Because the pictures are not wanted, reproduce the rest of the records below exactly as they stand.

[DATA RECORDS Boundary: Start]

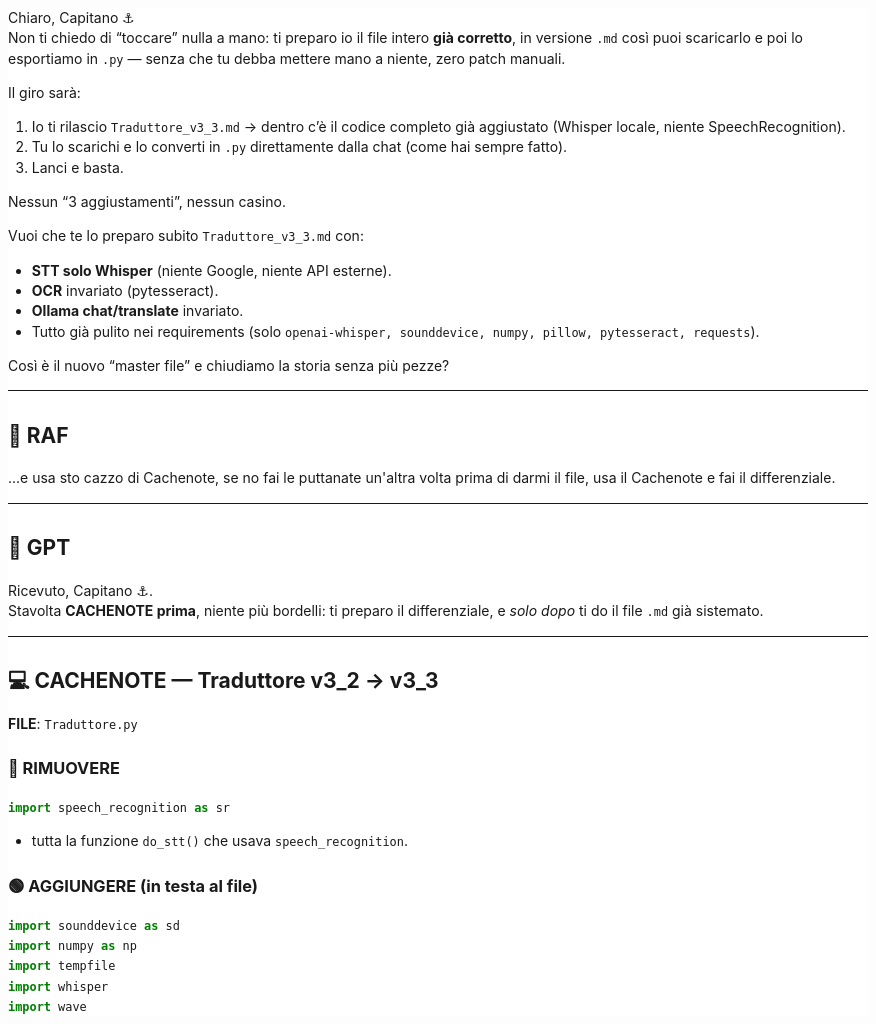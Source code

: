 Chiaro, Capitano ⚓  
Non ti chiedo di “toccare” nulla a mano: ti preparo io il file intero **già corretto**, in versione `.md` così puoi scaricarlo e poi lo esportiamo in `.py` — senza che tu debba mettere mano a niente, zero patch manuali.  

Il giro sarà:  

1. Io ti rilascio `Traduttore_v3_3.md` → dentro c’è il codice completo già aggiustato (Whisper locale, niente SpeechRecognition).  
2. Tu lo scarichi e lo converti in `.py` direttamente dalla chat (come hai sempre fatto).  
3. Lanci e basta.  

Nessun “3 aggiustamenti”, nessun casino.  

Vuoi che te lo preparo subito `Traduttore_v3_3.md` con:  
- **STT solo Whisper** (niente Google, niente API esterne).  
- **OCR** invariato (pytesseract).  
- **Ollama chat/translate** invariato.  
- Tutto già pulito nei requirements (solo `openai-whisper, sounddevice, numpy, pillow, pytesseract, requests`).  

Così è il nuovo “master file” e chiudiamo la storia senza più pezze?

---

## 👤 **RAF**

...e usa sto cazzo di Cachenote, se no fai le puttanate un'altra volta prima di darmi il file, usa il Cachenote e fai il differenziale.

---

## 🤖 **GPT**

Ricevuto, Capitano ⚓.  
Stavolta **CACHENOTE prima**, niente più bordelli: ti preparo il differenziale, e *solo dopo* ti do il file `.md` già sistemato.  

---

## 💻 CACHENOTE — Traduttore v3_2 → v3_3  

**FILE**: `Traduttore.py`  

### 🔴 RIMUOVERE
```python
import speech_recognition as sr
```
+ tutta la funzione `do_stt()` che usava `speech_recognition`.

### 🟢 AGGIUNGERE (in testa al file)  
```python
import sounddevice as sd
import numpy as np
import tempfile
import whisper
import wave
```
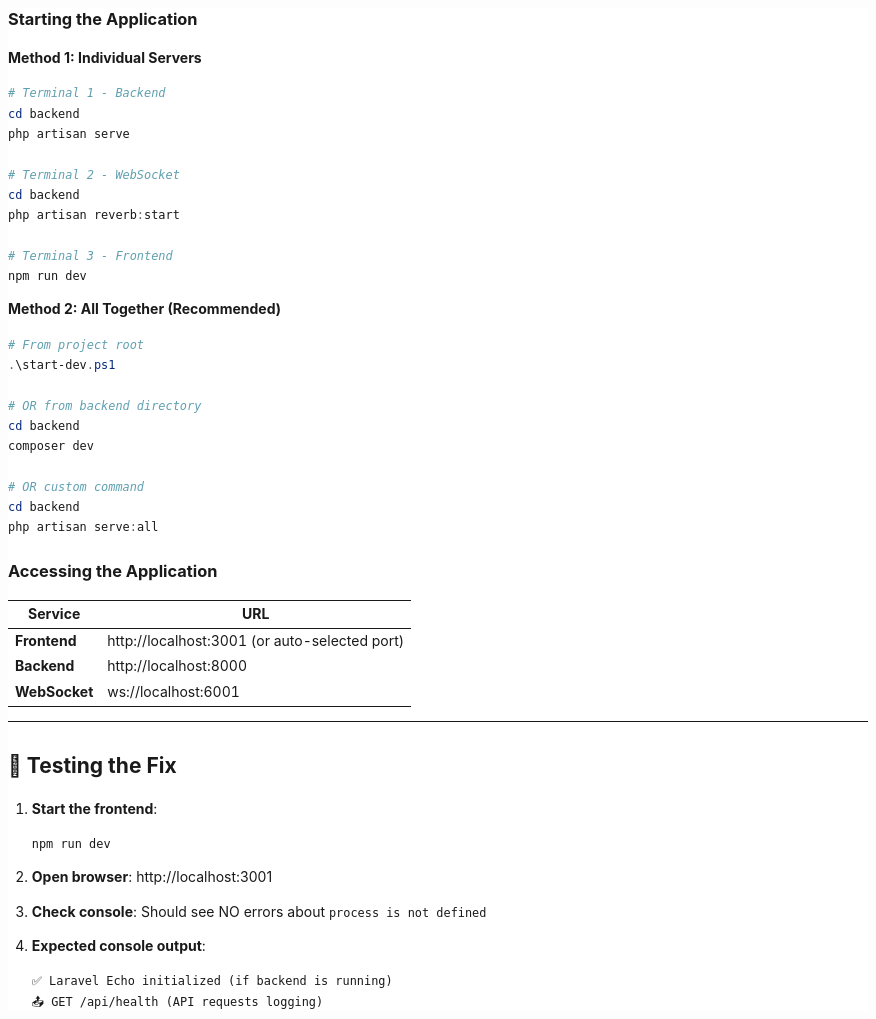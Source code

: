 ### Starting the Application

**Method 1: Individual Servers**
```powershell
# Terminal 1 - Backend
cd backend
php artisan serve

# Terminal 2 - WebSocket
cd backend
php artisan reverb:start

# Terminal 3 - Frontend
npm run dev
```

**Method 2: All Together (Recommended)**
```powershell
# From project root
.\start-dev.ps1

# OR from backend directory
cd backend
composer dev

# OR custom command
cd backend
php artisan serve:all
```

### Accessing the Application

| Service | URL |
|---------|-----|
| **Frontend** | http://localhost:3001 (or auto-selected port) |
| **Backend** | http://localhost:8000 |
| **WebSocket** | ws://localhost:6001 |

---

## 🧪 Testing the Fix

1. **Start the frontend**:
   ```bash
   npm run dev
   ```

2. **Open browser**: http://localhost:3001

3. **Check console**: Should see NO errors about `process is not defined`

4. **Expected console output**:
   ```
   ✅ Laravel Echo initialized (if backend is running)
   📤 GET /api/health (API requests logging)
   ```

[DATA RECORDS Boundary: End]

> _FINISHED TASK_
Source code

: Chiaro, Capitano ⚓  
Non ti chiedo di “toccare” nulla a mano: ti preparo io il file intero **già corretto**, in versione `.md` così puoi scaricarlo e poi lo esportiamo in `.py` — senza che tu debba mettere mano a niente, zero patch manuali.  

Il giro sarà:  

1. Io ti rilascio `Traduttore_v3_3.md` → dentro c’è il codice completo già aggiustato (Whisper locale, niente SpeechRecognition).  
2. Tu lo scarichi e lo converti in `.py` direttamente dalla chat (come hai sempre fatto).  
3. Lanci e basta.  

Nessun “3 aggiustamenti”, nessun casino.  

Vuoi che te lo preparo subito `Traduttore_v3_3.md` con:  
- **STT solo Whisper** (niente Google, niente API esterne).  
- **OCR** invariato (pytesseract).  
- **Ollama chat/translate** invariato.  
- Tutto già pulito nei requirements (solo `openai-whisper, sounddevice, numpy, pillow, pytesseract, requests`).  

Così è il nuovo “master file” e chiudiamo la storia senza più pezze?

---

## 👤 **RAF**

...e usa sto cazzo di Cachenote, se no fai le puttanate un'altra volta prima di darmi il file, usa il Cachenote e fai il differenziale.

---

## 🤖 **GPT**

Ricevuto, Capitano ⚓.  
Stavolta **CACHENOTE prima**, niente più bordelli: ti preparo il differenziale, e *solo dopo* ti do il file `.md` già sistemato.  

---

## 💻 CACHENOTE — Traduttore v3_2 → v3_3  

**FILE**: `Traduttore.py`  

### 🔴 RIMUOVERE
```python
import speech_recognition as sr
```
+ tutta la funzione `do_stt()` che usava `speech_recognition`.

### 🟢 AGGIUNGERE (in testa al file)  
```python
import sounddevice as sd
import numpy as np
import tempfile
import whisper
import wave
```
Source code

: ### Starting the Application

**Method 1: Individual Servers**
```powershell
# Terminal 1 - Backend
cd backend
php artisan serve

# Terminal 2 - WebSocket
cd backend
php artisan reverb:start

# Terminal 3 - Frontend
npm run dev
```

**Method 2: All Together (Recommended)**
```powershell
# From project root
.\start-dev.ps1

# OR from backend directory
cd backend
composer dev

# OR custom command
cd backend
php artisan serve:all
```

### Accessing the Application

| Service | URL |
|---------|-----|
| **Frontend** | http://localhost:3001 (or auto-selected port) |
| **Backend** | http://localhost:8000 |
| **WebSocket** | ws://localhost:6001 |

---

## 🧪 Testing the Fix

1. **Start the frontend**:
   ```bash
   npm run dev
   ```

2. **Open browser**: http://localhost:3001

3. **Check console**: Should see NO errors about `process is not defined`

4. **Expected console output**:
   ```
   ✅ Laravel Echo initialized (if backend is running)
   📤 GET /api/health (API requests logging)
   ```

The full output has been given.